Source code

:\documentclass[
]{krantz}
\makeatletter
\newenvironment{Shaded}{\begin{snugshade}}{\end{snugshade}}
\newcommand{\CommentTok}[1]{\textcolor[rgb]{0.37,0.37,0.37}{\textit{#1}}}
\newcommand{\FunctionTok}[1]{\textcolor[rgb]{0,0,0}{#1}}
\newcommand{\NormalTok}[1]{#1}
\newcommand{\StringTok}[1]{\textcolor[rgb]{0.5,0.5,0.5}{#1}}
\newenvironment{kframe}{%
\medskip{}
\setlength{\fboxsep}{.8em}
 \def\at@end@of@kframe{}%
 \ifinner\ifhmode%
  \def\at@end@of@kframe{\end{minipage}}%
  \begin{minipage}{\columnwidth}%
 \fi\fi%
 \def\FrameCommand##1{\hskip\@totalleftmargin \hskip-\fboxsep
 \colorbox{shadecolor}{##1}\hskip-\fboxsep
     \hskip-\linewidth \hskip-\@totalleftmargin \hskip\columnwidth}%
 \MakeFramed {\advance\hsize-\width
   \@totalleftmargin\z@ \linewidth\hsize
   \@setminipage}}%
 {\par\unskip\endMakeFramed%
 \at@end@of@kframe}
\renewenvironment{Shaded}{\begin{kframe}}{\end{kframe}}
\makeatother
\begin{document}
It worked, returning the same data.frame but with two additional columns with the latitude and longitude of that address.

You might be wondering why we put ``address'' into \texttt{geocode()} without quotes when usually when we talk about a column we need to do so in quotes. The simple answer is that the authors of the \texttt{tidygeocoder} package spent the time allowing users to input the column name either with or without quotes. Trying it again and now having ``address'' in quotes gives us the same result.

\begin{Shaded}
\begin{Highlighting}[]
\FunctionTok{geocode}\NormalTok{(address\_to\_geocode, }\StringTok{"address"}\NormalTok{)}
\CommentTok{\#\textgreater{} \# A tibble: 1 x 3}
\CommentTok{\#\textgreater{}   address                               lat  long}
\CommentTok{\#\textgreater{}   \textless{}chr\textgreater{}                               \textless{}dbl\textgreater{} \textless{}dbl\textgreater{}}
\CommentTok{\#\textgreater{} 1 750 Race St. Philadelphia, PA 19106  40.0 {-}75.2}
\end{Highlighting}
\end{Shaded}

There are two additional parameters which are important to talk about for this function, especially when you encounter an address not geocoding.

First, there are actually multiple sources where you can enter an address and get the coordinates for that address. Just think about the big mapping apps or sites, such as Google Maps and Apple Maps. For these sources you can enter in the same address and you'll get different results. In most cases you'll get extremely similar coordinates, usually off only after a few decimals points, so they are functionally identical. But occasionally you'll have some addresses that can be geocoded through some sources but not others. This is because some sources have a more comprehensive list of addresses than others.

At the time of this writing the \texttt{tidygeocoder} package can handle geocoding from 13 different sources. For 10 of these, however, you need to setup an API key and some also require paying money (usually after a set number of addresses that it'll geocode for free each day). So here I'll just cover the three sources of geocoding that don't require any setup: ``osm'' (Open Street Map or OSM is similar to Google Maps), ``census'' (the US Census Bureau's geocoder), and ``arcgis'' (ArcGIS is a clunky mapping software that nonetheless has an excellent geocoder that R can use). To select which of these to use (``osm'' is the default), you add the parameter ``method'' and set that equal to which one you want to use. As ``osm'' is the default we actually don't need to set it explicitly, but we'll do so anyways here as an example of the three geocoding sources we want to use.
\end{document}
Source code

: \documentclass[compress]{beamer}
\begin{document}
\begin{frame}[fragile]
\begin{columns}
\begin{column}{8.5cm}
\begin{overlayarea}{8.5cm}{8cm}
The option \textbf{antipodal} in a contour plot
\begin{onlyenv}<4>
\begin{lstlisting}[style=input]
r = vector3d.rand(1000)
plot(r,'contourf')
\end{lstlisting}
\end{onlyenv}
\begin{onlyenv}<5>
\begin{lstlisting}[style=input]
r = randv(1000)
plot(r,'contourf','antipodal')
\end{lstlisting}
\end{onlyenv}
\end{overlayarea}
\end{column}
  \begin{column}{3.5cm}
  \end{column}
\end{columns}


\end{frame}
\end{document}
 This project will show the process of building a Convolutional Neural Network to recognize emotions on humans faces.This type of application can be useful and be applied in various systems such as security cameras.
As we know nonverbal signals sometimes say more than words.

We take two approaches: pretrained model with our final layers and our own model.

- - - - - - -

What to do:
Every record, copied exactly, is the expected answer.

Answer for the task:
Source code

:\documentclass[
]{krantz}
\makeatletter
\newenvironment{Shaded}{\begin{snugshade}}{\end{snugshade}}
\newcommand{\CommentTok}[1]{\textcolor[rgb]{0.37,0.37,0.37}{\textit{#1}}}
\newcommand{\FunctionTok}[1]{\textcolor[rgb]{0,0,0}{#1}}
\newcommand{\NormalTok}[1]{#1}
\newcommand{\StringTok}[1]{\textcolor[rgb]{0.5,0.5,0.5}{#1}}
\newenvironment{kframe}{%
\medskip{}
\setlength{\fboxsep}{.8em}
 \def\at@end@of@kframe{}%
 \ifinner\ifhmode%
  \def\at@end@of@kframe{\end{minipage}}%
  \begin{minipage}{\columnwidth}%
 \fi\fi%
 \def\FrameCommand##1{\hskip\@totalleftmargin \hskip-\fboxsep
 \colorbox{shadecolor}{##1}\hskip-\fboxsep
     \hskip-\linewidth \hskip-\@totalleftmargin \hskip\columnwidth}%
 \MakeFramed {\advance\hsize-\width
   \@totalleftmargin\z@ \linewidth\hsize
   \@setminipage}}%
 {\par\unskip\endMakeFramed%
 \at@end@of@kframe}
\renewenvironment{Shaded}{\begin{kframe}}{\end{kframe}}
\makeatother
\begin{document}
It worked, returning the same data.frame but with two additional columns with the latitude and longitude of that address.

You might be wondering why we put ``address'' into \texttt{geocode()} without quotes when usually when we talk about a column we need to do so in quotes. The simple answer is that the authors of the \texttt{tidygeocoder} package spent the time allowing users to input the column name either with or without quotes. Trying it again and now having ``address'' in quotes gives us the same result.

\begin{Shaded}
\begin{Highlighting}[]
\FunctionTok{geocode}\NormalTok{(address\_to\_geocode, }\StringTok{"address"}\NormalTok{)}
\CommentTok{\#\textgreater{} \# A tibble: 1 x 3}
\CommentTok{\#\textgreater{}   address                               lat  long}
\CommentTok{\#\textgreater{}   \textless{}chr\textgreater{}                               \textless{}dbl\textgreater{} \textless{}dbl\textgreater{}}
\CommentTok{\#\textgreater{} 1 750 Race St. Philadelphia, PA 19106  40.0 {-}75.2}
\end{Highlighting}
\end{Shaded}

There are two additional parameters which are important to talk about for this function, especially when you encounter an address not geocoding.

First, there are actually multiple sources where you can enter an address and get the coordinates for that address. Just think about the big mapping apps or sites, such as Google Maps and Apple Maps. For these sources you can enter in the same address and you'll get different results. In most cases you'll get extremely similar coordinates, usually off only after a few decimals points, so they are functionally identical. But occasionally you'll have some addresses that can be geocoded through some sources but not others. This is because some sources have a more comprehensive list of addresses than others.

At the time of this writing the \texttt{tidygeocoder} package can handle geocoding from 13 different sources. For 10 of these, however, you need to setup an API key and some also require paying money (usually after a set number of addresses that it'll geocode for free each day). So here I'll just cover the three sources of geocoding that don't require any setup: ``osm'' (Open Street Map or OSM is similar to Google Maps), ``census'' (the US Census Bureau's geocoder), and ``arcgis'' (ArcGIS is a clunky mapping software that nonetheless has an excellent geocoder that R can use). To select which of these to use (``osm'' is the default), you add the parameter ``method'' and set that equal to which one you want to use. As ``osm'' is the default we actually don't need to set it explicitly, but we'll do so anyways here as an example of the three geocoding sources we want to use.
\end{document}
Source code

: \documentclass[compress]{beamer}
\begin{document}
\begin{frame}[fragile]
\begin{columns}
\begin{column}{8.5cm}
\begin{overlayarea}{8.5cm}{8cm}
The option \textbf{antipodal} in a contour plot
\begin{onlyenv}<4>
\begin{lstlisting}[style=input]
r = vector3d.rand(1000)
plot(r,'contourf')
\end{lstlisting}
\end{onlyenv}
\begin{onlyenv}<5>
\begin{lstlisting}[style=input]
r = randv(1000)
plot(r,'contourf','antipodal')
\end{lstlisting}
\end{onlyenv}
\end{overlayarea}
\end{column}
  \begin{column}{3.5cm}
  \end{column}
\end{columns}


\end{frame}
\end{document}
 This project will show the process of building a Convolutional Neural Network to recognize emotions on humans faces.This type of application can be useful and be applied in various systems such as security cameras.
As we know nonverbal signals sometimes say more than words.

We take two approaches: pretrained model with our final layers and our own model.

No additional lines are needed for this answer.